Effective business management and growth is a multifaceted endeavour, that requires input from, understanding of and experience with numerous specific disciplines and industry corners alike.
Much accolade is given to the business leader that charts a course through unknowable crises, from domestic financial instability to global market disruptors.
However, while many outside of, or new to, the business world might understand these leaders as uniquely inspired, or possessing unusual intuition, it is not the ‘gut feeling’ that guides a business to success.
Many more businesses fail by attempting to intuit their growth than succeed.
Data analysis is an undeniably crucial aspect of serving a growing business’ best interests, through the provision of an objective and evidence-based foundation for a new risk management strategy.
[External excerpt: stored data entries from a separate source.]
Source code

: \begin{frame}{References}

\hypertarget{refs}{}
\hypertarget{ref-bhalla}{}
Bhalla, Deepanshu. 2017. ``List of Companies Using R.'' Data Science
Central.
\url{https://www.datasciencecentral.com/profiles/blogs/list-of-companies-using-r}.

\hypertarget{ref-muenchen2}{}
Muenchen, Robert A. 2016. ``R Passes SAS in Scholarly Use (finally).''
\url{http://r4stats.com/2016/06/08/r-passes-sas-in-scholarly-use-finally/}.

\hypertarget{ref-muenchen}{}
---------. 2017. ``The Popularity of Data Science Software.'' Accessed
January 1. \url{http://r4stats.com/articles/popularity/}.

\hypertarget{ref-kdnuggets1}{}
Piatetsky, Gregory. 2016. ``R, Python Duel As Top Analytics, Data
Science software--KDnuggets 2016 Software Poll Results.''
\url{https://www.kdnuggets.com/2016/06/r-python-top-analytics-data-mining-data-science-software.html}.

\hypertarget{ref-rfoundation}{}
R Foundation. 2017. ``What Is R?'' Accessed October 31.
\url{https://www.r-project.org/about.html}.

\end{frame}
But the field of data analysis itself is fraught with difficulty, as internal data management processes tend to favour the obsolete.
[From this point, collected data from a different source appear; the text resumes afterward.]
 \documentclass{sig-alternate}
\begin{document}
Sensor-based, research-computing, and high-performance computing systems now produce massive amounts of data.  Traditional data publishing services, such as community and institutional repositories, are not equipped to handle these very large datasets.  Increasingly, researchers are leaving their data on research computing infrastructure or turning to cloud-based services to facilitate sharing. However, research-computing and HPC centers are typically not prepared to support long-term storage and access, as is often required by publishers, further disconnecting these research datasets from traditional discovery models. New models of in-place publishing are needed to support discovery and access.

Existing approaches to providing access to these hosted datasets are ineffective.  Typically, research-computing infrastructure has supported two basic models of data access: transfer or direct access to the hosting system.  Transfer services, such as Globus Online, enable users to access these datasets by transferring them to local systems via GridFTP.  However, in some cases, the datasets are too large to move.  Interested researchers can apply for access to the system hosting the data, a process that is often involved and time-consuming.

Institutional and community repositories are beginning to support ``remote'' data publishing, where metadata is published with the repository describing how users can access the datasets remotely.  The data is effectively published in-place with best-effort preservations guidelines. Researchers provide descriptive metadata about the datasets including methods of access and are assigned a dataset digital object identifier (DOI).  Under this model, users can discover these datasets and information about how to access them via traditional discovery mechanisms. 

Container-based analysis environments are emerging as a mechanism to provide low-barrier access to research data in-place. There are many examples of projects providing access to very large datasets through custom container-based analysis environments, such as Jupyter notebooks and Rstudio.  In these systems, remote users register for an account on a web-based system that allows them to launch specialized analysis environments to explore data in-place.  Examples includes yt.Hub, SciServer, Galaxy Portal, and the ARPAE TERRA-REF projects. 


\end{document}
Business budgets understandably prefer tangible growth, with the unintended consequence of handicapping what could prove to be their most effective value-building asset.
Seeking field-specific advice should be the first port of call for any business looking to overhaul its approach, but what are some of the leading factors you should understand before starting your own business down the path of analytics-based risk management?
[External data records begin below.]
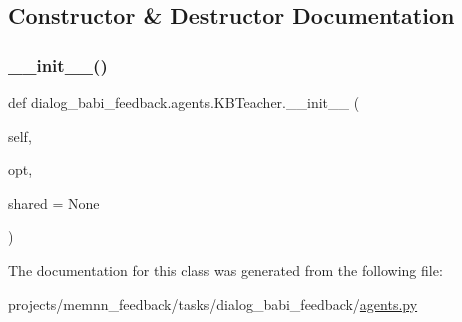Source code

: \subsection{Constructor \& Destructor Documentation}
\mbox{\label{classdialog__babi__feedback_1_1agents_1_1KBTeacher_ad160e36b27da1a5a2d8ff563fb899b09}} 
\subsubsection{\texorpdfstring{\+\_\+\+\_\+init\+\_\+\+\_\+()}{\_\_init\_\_()}}
{\footnotesize\ttfamily def dialog\+\_\+babi\+\_\+feedback.\+agents.\+K\+B\+Teacher.\+\_\+\+\_\+init\+\_\+\+\_\+ (\begin{DoxyParamCaption}\item[{}]{self,  }\item[{}]{opt,  }\item[{}]{shared = {\ttfamily None} }\end{DoxyParamCaption})}



The documentation for this class was generated from the following file\+:\begin{DoxyCompactItemize}
\item 
projects/memnn\+\_\+feedback/tasks/dialog\+\_\+babi\+\_\+feedback/\hyperlink{projects_2memnn__feedback_2tasks_2dialog__babi__feedback_2agents_8py}{agents.\+py}\end{DoxyCompactItemize}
Meaningful analysis can only be achieved with access to data. The more data your business can access, the more you can learn.
With the continued ubiquity of internet connectivity and the near-universal adoption of digital tools for many internal and external business processes, it is easier than ever to access and harvest relevant information relating to key areas of risk in your business and industry.
Targeting your approach to data collection is a challenge, though, especially for new leaders with little understanding of data analytics.
Enterprise Resource Planning systems, or ERP for short, are uniquely useful in harvesting and categorising data from systems – enabling you to engage more meaningfully with the information collected.
This brings us to the evolution of data analysis tools in general. There are many ways to engage with collected information, with deep statistical analysis able to discover trends and risks that a cursory eye could not reveal.
As such, contemporary data analysis tools are indispensable to modern-day risk management.
Back-end analysis programmes can use algorithms to sift through data sets and minimise man-hours spent interpreting individual points. Front-end visualisation software enables you to render your findings in digestible formats, illustrating new trends in simple terms.
Regulation and Growth
But why go to these lengths? For some, drilling down into data can seem a counter-intuitive exercise in comparison to the drafting of simple contingencies. The sheer importance of analysis-led risk management is illustrated by the pace of regulation in modern business.
New regulatory frameworks pose their own systemic risk to businesses, especially long-running ones with older structures and processes. Robust, analytical approaches to risk management enable businesses to better understand themselves and shift their processes before compliance becomes a problematic undertaking.